Tomato, pepper, and numerous vegetable and ornamental crops.
Signs and symptoms
- Symptoms first appear when tomato fruit are at the green mature stage
- Leaves turn yellow, lower leaves wilt
- Dark brown to black lesion on the stem
- Many adventitious roots form along the stem
- If the stem is cut lengthwise, dark discoloration can be seen in the pith. Discoloration is darkest at the base of the plant but does not extend into roots
- The pith has pocket like cavities
- Severely infected stems may crack or collapse
- Affected plants are scattered in a seemingly random pattern in the crop
- Favored by high humidity, low light and large temperature difference between day and night
- Favored by high nitrogen and excess irrigation
Biology and disease cycle
- Bacteria survive in infected plant debris and soil
- May be brought in on infected seed or transplants
- Spread on workers hands, pruning tools, and by splashing rain or irrigation
- Bacteria need a wound or natural opening to start an infection
There are no tomato varieties resistant to pith necrosis.

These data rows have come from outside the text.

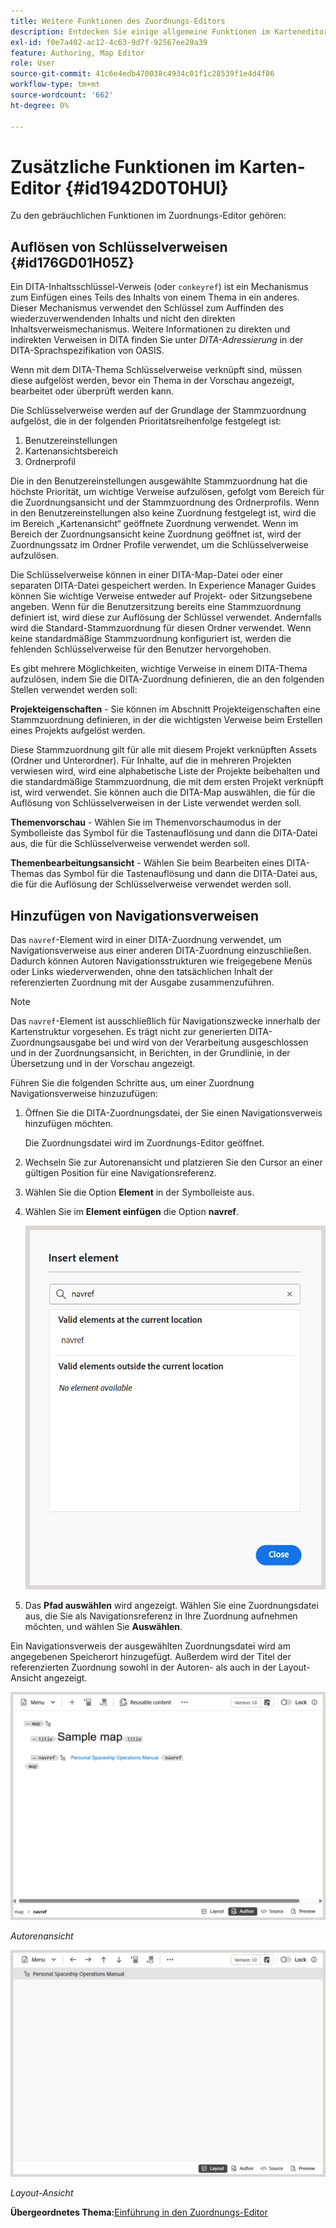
 ```yaml
---
title: Weitere Funktionen des Zuordnungs-Editors
description: Entdecken Sie einige allgemeine Funktionen im Karteneditor. Erfahren Sie, wie Sie wichtige Verweise im Zuordnungs-Editor auflösen.
exl-id: f0e7a402-ac12-4c63-9d7f-92567ee29a39
feature: Authoring, Map Editor
role: User
source-git-commit: 41c6e4edb470038c4934c01f1c28539f1e4d4f86
workflow-type: tm+mt
source-wordcount: '662'
ht-degree: 0%

---
```


# Zusätzliche Funktionen im Karten-Editor {#id1942D0T0HUI}

Zu den gebräuchlichen Funktionen im Zuordnungs-Editor gehören:

## Auflösen von Schlüsselverweisen {#id176GD01H05Z}

Ein DITA-Inhaltsschlüssel-Verweis (oder `conkeyref`) ist ein Mechanismus zum Einfügen eines Teils des Inhalts von einem Thema in ein anderes. Dieser Mechanismus verwendet den Schlüssel zum Auffinden des wiederzuverwendenden Inhalts und nicht den direkten Inhaltsverweismechanismus. Weitere Informationen zu direkten und indirekten Verweisen in DITA finden Sie unter *DITA-Adressierung* in der DITA-Sprachspezifikation von OASIS.

Wenn mit dem DITA-Thema Schlüsselverweise verknüpft sind, müssen diese aufgelöst werden, bevor ein Thema in der Vorschau angezeigt, bearbeitet oder überprüft werden kann.

Die Schlüsselverweise werden auf der Grundlage der Stammzuordnung aufgelöst, die in der folgenden Prioritätsreihenfolge festgelegt ist:

1. Benutzereinstellungen
1. Kartenansichtsbereich
1. Ordnerprofil

Die in den Benutzereinstellungen ausgewählte Stammzuordnung hat die höchste Priorität, um wichtige Verweise aufzulösen, gefolgt vom Bereich für die Zuordnungsansicht und der Stammzuordnung des Ordnerprofils. Wenn in den Benutzereinstellungen also keine Zuordnung festgelegt ist, wird die im Bereich „Kartenansicht“ geöffnete Zuordnung verwendet. Wenn im Bereich der Zuordnungsansicht keine Zuordnung geöffnet ist, wird der Zuordnungssatz im Ordner Profile verwendet, um die Schlüsselverweise aufzulösen.

Die Schlüsselverweise können in einer DITA-Map-Datei oder einer separaten DITA-Datei gespeichert werden. In Experience Manager Guides können Sie wichtige Verweise entweder auf Projekt- oder Sitzungsebene angeben. Wenn für die Benutzersitzung bereits eine Stammzuordnung definiert ist, wird diese zur Auflösung der Schlüssel verwendet. Andernfalls wird die Standard-Stammzuordnung für diesen Ordner verwendet. Wenn keine standardmäßige Stammzuordnung konfiguriert ist, werden die fehlenden Schlüsselverweise für den Benutzer hervorgehoben.

Es gibt mehrere Möglichkeiten, wichtige Verweise in einem DITA-Thema aufzulösen, indem Sie die DITA-Zuordnung definieren, die an den folgenden Stellen verwendet werden soll:

**Projekteigenschaften** - Sie können im Abschnitt Projekteigenschaften eine Stammzuordnung definieren, in der die wichtigsten Verweise beim Erstellen eines Projekts aufgelöst werden.

Diese Stammzuordnung gilt für alle mit diesem Projekt verknüpften Assets \(Ordner und Unterordner\). Für Inhalte, auf die in mehreren Projekten verwiesen wird, wird eine alphabetische Liste der Projekte beibehalten und die standardmäßige Stammzuordnung, die mit dem ersten Projekt verknüpft ist, wird verwendet. Sie können auch die DITA-Map auswählen, die für die Auflösung von Schlüsselverweisen in der Liste verwendet werden soll.

**Themenvorschau** - Wählen Sie im Themenvorschaumodus in der Symbolleiste das Symbol für die Tastenauflösung und dann die DITA-Datei aus, die für die Schlüsselverweise verwendet werden soll.

**Themenbearbeitungsansicht** - Wählen Sie beim Bearbeiten eines DITA-Themas das Symbol für die Tastenauflösung und dann die DITA-Datei aus, die für die Auflösung der Schlüsselverweise verwendet werden soll.

## Hinzufügen von Navigationsverweisen

Das `navref`-Element wird in einer DITA-Zuordnung verwendet, um Navigationsverweise aus einer anderen DITA-Zuordnung einzuschließen. Dadurch können Autoren Navigationsstrukturen wie freigegebene Menüs oder Links wiederverwenden, ohne den tatsächlichen Inhalt der referenzierten Zuordnung mit der Ausgabe zusammenzuführen.

>[!NOTE]
>
> Das `navref`-Element ist ausschließlich für Navigationszwecke innerhalb der Kartenstruktur vorgesehen. Es trägt nicht zur generierten DITA-Zuordnungsausgabe bei und wird von der Verarbeitung ausgeschlossen und in der Zuordnungsansicht, in Berichten, in der Grundlinie, in der Übersetzung und in der Vorschau angezeigt.

Führen Sie die folgenden Schritte aus, um einer Zuordnung Navigationsverweise hinzuzufügen:

1. Öffnen Sie die DITA-Zuordnungsdatei, der Sie einen Navigationsverweis hinzufügen möchten.

   Die Zuordnungsdatei wird im Zuordnungs-Editor geöffnet.
1. Wechseln Sie zur Autorenansicht und platzieren Sie den Cursor an einer gültigen Position für eine Navigationsreferenz.
1. Wählen Sie die Option **Element** in der Symbolleiste aus.
1. Wählen Sie im **Element einfügen** die Option **navref**.

   ![](./images/select-navref-element.png)
1. Das **Pfad auswählen** wird angezeigt. Wählen Sie eine Zuordnungsdatei aus, die Sie als Navigationsreferenz in Ihre Zuordnung aufnehmen möchten, und wählen Sie **Auswählen**.

Ein Navigationsverweis der ausgewählten Zuordnungsdatei wird am angegebenen Speicherort hinzugefügt. Außerdem wird der Titel der referenzierten Zuordnung sowohl in der Autoren- als auch in der Layout-Ansicht angezeigt.

![](./images/navref-added-author-view.png)

*Autorenansicht*

![](./images/navref-added-layout-view.png)

*Layout-Ansicht*


**Übergeordnetes Thema:**&#x200B;[&#x200B; Einführung in den Zuordnungs-Editor](map-editor.md)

- Use a balanced fertility program based on a soil test. Avoid use of excessive nitrogen
- Reduce humidity through use of vents, proper plant spacing, staking and pruning of plants. This is especially important on cloudy days
- Do not work in plants when foliage is wet
- Promptly bag and remove infected plants, including roots to prevent spread
- Use a commercial sanitizer to regularly clean pruning tools
- Sterilize stakes, ties, trellises etc. with 10% household bleach or commercial sanitizer
There are no pesticides effective in managing pith necrosis.